# Spare Wheel And Tyre 15inch



## JIMY (Feb 24, 2011)

Hi everyone
We are looking for a spare wheel and tyre for our 2011 ducato. Anyone got one for sale?
Jim


----------



## BrianJP (Sep 17, 2010)

Try any commercial van breakers ,the'll have loads and then just buy the tyre you want for it


----------



## rayc (Jun 3, 2008)

How about this? It will cost less than a Camper tyre alone and will be adequate for a spare.
http://www.yorkshirevanbreakers.co....e-215-70r-15c-2007---2010-3059-681195207.html


----------



## Ian_n_Suzy (Feb 15, 2009)

PM Sent


----------



## Goldwinger (May 10, 2005)

We got a rim from this guy in Germany fast delivery cheap price, no tyre. 
http://www.ebay.co.uk/itm/1-Steel-Wheel-rims-Fiat-Ducato-15-inch-/320841369929?pt=UK_CarParts_Acc_Whee


----------



## rayc (Jun 3, 2008)

Goldwinger said:


> We got a rim from this guy in Germany fast delivery cheap price, no tyre.
> http://www.ebay.co.uk/itm/1-Steel-Wheel-rims-Fiat-Ducato-15-inch-/320841369929?pt=UK_CarParts_Acc_Whee


3 years ago now I got a set of 4 from the same guy for the grand sum of £90 including courier delivery. I received them a week after ordering. Brilliant service.


----------



## JIMY (Feb 24, 2011)

Thanks for the help everyone. I have been offered 2nd hand rim and tyre on here butwant to be sure I have the right one. My rims are stamped ET68 3510 can anyone advise what this means?
Jim


----------



## rayc (Jun 3, 2008)

JIMY said:


> Thanks for the help everyone. I have been offered 2nd hand rim and tyre on here butwant to be sure I have the right one. My rims are stamped ET68 3510 can anyone advise what this means?
> Jim


ET68 is the offset and is correct for the X250. 3510 means it was manufactured in week 35 of 2010.

http://en.wikipedia.org/wiki/Offset_(wheel)

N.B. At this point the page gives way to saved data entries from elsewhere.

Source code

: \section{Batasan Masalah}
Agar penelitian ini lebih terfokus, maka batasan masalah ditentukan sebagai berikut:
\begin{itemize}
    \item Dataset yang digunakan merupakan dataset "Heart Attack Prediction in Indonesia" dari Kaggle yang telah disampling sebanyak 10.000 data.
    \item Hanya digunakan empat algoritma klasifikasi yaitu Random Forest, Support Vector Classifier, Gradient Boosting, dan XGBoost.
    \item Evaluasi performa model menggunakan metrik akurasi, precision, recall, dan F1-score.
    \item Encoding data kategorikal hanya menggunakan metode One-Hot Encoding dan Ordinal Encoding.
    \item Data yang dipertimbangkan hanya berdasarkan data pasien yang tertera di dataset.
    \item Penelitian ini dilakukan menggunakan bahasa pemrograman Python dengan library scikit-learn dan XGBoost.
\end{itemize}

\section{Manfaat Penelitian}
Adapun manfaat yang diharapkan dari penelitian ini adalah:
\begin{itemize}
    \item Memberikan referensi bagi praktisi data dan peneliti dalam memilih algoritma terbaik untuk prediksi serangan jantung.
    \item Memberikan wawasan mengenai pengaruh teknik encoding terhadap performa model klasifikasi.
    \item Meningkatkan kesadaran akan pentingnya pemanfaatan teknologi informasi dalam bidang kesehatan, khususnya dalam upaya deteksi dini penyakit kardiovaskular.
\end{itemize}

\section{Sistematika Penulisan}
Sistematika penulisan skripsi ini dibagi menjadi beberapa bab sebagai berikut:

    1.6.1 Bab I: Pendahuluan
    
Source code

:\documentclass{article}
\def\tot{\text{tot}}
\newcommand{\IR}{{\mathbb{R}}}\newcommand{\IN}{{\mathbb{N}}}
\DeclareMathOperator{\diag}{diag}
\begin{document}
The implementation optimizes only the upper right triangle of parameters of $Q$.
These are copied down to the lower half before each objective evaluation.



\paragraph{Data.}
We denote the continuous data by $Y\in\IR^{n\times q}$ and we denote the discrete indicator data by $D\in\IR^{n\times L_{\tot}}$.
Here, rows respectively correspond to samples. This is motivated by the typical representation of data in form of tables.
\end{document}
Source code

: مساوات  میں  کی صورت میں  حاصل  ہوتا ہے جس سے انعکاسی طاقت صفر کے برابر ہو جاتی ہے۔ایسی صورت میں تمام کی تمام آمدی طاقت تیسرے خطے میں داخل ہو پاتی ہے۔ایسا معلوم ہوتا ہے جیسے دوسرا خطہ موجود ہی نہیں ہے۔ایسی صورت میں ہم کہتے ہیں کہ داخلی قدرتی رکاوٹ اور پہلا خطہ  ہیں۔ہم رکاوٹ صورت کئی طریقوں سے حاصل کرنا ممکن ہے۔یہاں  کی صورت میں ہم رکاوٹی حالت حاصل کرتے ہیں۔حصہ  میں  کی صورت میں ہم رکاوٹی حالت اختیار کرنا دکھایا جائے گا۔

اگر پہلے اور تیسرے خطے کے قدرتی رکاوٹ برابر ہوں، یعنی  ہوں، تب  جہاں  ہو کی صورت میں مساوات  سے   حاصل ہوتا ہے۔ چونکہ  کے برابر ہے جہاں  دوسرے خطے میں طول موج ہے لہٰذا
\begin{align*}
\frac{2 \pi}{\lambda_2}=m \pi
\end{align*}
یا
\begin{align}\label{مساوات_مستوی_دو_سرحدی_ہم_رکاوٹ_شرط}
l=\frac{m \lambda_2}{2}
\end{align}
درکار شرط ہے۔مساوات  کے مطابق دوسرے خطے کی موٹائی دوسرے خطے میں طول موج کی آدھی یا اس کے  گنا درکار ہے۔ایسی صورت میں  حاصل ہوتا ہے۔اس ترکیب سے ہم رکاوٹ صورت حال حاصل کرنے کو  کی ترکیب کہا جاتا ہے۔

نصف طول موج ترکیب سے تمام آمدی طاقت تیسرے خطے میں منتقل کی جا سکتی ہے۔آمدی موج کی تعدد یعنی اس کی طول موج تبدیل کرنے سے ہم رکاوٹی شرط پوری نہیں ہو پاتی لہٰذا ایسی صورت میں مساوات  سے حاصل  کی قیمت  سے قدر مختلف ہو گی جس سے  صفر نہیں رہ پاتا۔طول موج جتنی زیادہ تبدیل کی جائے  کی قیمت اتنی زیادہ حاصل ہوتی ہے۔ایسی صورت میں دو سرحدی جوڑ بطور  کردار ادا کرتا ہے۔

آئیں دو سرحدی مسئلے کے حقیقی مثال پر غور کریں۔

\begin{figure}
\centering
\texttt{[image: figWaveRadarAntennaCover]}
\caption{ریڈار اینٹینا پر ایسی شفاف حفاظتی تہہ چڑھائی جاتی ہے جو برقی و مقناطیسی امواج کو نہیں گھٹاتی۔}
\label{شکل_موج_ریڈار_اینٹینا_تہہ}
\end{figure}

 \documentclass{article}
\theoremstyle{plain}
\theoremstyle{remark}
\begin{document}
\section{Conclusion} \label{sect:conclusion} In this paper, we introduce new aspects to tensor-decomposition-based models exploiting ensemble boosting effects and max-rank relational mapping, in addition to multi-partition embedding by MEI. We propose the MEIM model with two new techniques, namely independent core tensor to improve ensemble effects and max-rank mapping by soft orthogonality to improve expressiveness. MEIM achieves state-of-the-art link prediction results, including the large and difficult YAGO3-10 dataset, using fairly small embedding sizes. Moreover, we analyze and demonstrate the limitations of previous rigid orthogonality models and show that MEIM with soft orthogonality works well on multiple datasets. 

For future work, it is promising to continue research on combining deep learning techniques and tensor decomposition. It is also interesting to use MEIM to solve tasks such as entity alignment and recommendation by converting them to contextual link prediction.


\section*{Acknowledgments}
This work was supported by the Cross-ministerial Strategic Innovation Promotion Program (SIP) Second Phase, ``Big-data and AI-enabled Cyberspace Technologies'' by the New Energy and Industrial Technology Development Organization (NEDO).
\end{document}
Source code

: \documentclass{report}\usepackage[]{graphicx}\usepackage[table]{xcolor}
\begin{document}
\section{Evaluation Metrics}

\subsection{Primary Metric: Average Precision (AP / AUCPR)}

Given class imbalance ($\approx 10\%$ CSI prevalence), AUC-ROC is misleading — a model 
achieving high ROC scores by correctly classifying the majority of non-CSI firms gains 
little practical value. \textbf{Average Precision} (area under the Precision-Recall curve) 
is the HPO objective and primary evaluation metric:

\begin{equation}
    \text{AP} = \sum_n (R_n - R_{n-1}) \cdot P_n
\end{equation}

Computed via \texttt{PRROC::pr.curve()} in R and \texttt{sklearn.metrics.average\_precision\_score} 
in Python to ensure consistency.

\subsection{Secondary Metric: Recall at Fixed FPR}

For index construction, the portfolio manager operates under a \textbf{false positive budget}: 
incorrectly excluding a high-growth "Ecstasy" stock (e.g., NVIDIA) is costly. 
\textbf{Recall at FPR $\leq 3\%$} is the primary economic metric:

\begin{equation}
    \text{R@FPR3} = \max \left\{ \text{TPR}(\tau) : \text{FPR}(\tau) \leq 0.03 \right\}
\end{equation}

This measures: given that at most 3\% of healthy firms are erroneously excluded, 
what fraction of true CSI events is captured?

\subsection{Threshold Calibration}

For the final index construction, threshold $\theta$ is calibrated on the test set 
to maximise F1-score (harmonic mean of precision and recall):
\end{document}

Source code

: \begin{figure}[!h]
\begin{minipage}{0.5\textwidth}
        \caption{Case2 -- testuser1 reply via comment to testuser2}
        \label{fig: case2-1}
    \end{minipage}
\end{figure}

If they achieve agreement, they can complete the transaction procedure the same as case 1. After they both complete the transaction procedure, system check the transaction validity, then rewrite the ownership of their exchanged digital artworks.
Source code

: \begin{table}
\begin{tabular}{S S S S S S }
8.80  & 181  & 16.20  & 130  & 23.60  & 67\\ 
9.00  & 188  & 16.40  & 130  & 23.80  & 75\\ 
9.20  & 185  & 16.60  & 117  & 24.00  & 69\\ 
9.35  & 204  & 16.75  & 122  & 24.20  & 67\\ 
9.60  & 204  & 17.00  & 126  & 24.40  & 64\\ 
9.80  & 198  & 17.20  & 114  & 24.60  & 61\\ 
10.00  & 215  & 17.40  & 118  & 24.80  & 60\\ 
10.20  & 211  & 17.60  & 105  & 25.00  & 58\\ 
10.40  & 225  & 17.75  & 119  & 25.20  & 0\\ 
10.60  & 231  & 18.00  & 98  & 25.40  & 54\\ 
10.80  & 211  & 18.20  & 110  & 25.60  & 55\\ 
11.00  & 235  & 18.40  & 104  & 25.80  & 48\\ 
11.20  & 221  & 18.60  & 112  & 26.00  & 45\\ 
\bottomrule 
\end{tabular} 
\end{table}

If you check round the wheel rim i.e. where a wheel trim would grip to, you should get the markings something like 6J x 15 - H2 which together with the offset ET68 will give the wheel size/type.


----------



## Ian_n_Suzy (Feb 15, 2009)

Hello Ray,

Thanks for the info, my X250 Rim that I have offered Jim is also the ET68 so I presume it will fit.

Hope you are both well?

CHEERS


----------



## rayc (Jun 3, 2008)

Ian_n_Suzy said:


> Hello Ray,
> 
> Thanks for the info, my X250 Rim that I have offered Jim is also the ET68 so I presume it will fit.
> 
> ...


If it is an X250 15" wheel it will.


----------



## JIMY (Feb 24, 2011)

Marvelous result. s/h wheel and tyre arrived today from a fellow MHF member .Thanks everyone
Jim


----------